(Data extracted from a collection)
-------
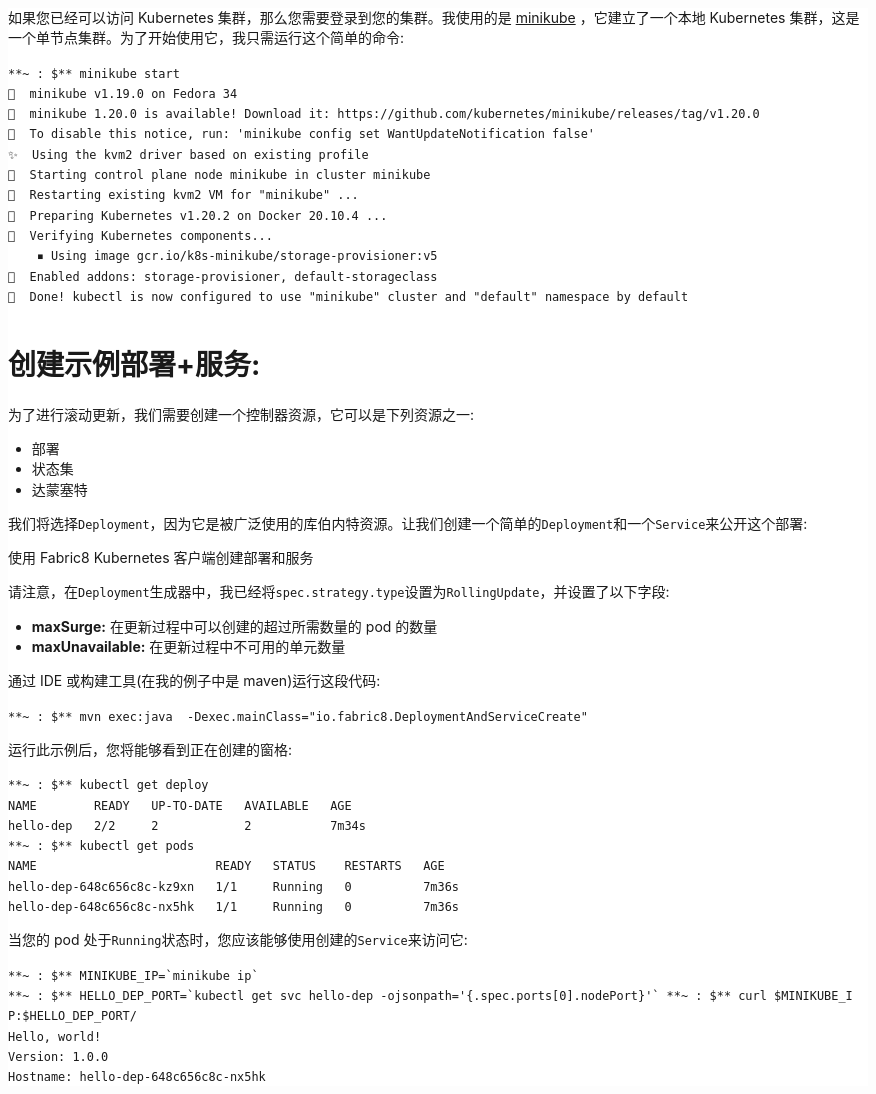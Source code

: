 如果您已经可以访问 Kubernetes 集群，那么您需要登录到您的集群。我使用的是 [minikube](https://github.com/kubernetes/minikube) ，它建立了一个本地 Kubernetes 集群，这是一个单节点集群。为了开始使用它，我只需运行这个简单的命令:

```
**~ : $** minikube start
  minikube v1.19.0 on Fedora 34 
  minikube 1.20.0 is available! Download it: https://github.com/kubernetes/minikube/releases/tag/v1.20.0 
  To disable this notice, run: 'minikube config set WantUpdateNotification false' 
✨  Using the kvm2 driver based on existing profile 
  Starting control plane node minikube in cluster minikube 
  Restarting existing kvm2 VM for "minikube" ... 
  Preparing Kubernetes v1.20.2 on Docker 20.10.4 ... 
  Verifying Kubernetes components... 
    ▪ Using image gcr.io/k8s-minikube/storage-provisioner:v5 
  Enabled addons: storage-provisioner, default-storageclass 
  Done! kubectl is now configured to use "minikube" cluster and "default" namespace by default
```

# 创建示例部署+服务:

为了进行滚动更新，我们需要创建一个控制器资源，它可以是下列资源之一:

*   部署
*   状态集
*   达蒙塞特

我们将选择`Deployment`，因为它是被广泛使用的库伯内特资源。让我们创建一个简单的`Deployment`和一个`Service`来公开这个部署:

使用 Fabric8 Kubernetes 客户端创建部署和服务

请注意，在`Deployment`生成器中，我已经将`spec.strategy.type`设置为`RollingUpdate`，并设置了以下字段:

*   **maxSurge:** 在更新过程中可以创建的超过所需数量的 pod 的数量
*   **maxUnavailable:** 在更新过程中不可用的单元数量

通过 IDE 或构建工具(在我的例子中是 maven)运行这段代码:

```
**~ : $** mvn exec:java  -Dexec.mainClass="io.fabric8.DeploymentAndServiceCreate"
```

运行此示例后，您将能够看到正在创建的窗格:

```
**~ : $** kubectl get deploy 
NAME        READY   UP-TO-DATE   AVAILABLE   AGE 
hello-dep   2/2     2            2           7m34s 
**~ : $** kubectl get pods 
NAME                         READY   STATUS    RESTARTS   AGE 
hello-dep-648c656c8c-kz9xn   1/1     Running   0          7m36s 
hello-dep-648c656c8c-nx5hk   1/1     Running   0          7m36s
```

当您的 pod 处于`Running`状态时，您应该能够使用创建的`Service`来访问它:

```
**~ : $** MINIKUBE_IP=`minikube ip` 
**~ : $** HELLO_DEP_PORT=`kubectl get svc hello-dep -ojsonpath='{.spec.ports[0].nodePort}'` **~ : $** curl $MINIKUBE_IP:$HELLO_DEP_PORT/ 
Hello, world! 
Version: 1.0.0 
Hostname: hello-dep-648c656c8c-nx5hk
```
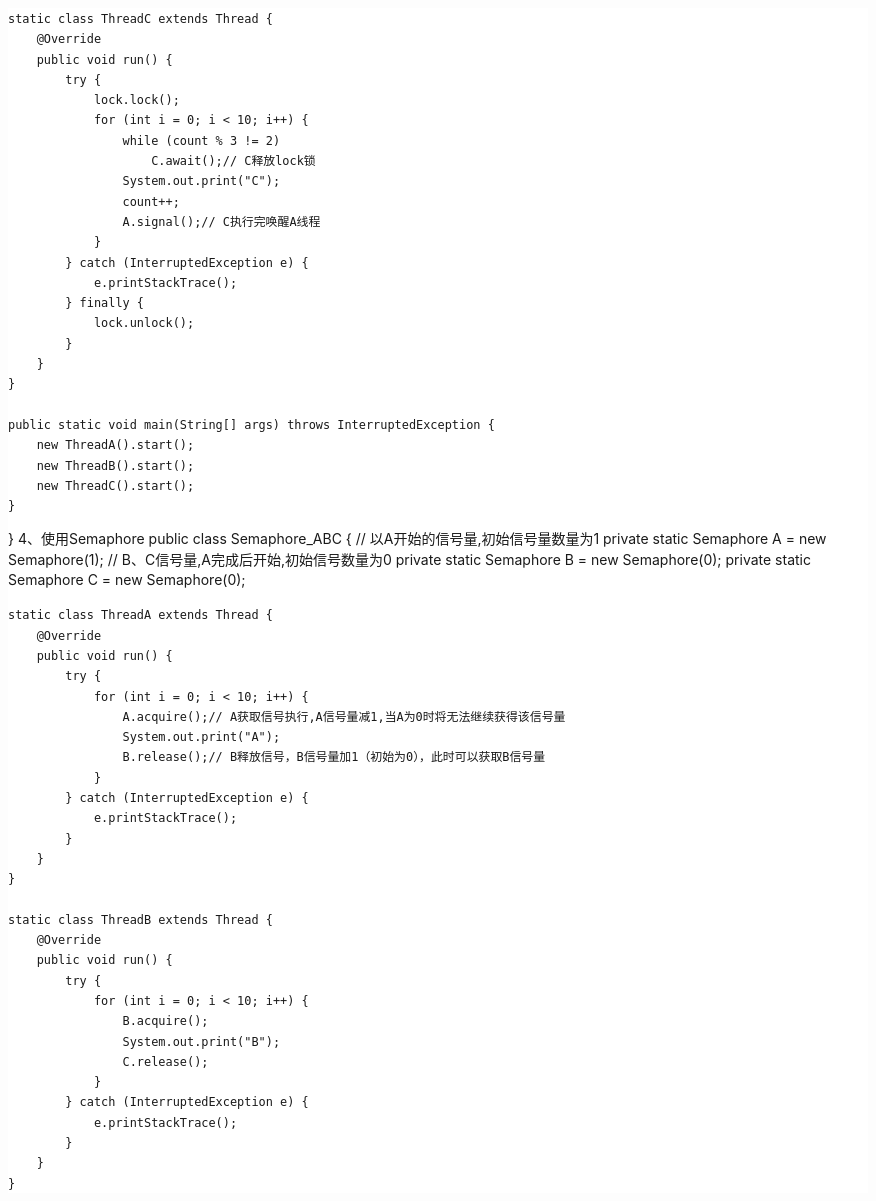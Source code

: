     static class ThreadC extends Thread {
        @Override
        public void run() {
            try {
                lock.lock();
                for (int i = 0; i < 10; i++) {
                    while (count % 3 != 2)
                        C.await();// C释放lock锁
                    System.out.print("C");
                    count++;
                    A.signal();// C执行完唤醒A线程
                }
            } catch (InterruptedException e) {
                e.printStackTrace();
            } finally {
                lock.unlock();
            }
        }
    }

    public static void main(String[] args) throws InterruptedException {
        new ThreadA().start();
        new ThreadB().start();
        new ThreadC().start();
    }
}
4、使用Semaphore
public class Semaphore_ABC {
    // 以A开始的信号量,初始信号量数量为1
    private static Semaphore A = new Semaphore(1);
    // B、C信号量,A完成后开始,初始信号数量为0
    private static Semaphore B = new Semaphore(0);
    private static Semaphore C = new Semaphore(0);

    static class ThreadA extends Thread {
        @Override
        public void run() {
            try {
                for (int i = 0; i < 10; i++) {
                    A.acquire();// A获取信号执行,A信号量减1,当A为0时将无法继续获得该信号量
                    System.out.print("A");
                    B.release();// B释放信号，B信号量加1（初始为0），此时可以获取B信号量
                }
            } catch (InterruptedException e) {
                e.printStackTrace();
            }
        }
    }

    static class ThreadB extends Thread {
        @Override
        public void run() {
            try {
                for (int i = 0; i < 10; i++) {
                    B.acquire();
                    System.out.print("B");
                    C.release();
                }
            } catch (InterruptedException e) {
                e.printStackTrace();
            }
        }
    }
-------
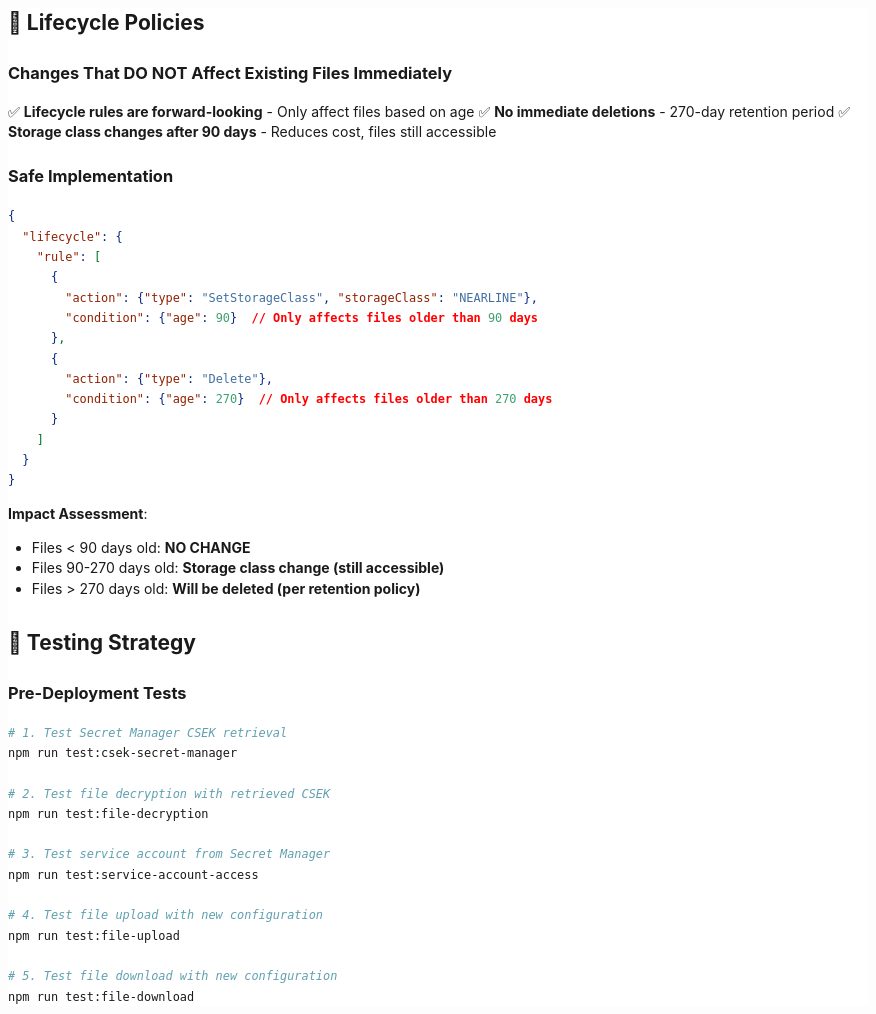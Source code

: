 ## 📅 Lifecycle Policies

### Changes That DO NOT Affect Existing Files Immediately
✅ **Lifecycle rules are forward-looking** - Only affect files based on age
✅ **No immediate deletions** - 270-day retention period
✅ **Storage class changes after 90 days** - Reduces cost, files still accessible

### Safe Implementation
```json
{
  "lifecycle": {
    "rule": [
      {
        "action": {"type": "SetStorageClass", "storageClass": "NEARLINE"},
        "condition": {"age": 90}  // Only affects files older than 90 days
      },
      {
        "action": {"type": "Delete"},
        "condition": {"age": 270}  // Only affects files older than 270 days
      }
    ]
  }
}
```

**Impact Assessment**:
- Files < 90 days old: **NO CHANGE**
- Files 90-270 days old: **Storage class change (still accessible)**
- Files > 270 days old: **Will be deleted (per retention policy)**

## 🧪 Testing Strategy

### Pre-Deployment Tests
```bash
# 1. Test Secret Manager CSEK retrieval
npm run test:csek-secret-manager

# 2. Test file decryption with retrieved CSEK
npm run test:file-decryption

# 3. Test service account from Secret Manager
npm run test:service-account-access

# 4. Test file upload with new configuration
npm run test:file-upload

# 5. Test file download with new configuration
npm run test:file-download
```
-------
▶ [The problem]: Among the lines of the records, copy out each one that contains the word "account".

▶ [Output]:
# 3. Test service account from Secret Manager
npm run test:service-account-access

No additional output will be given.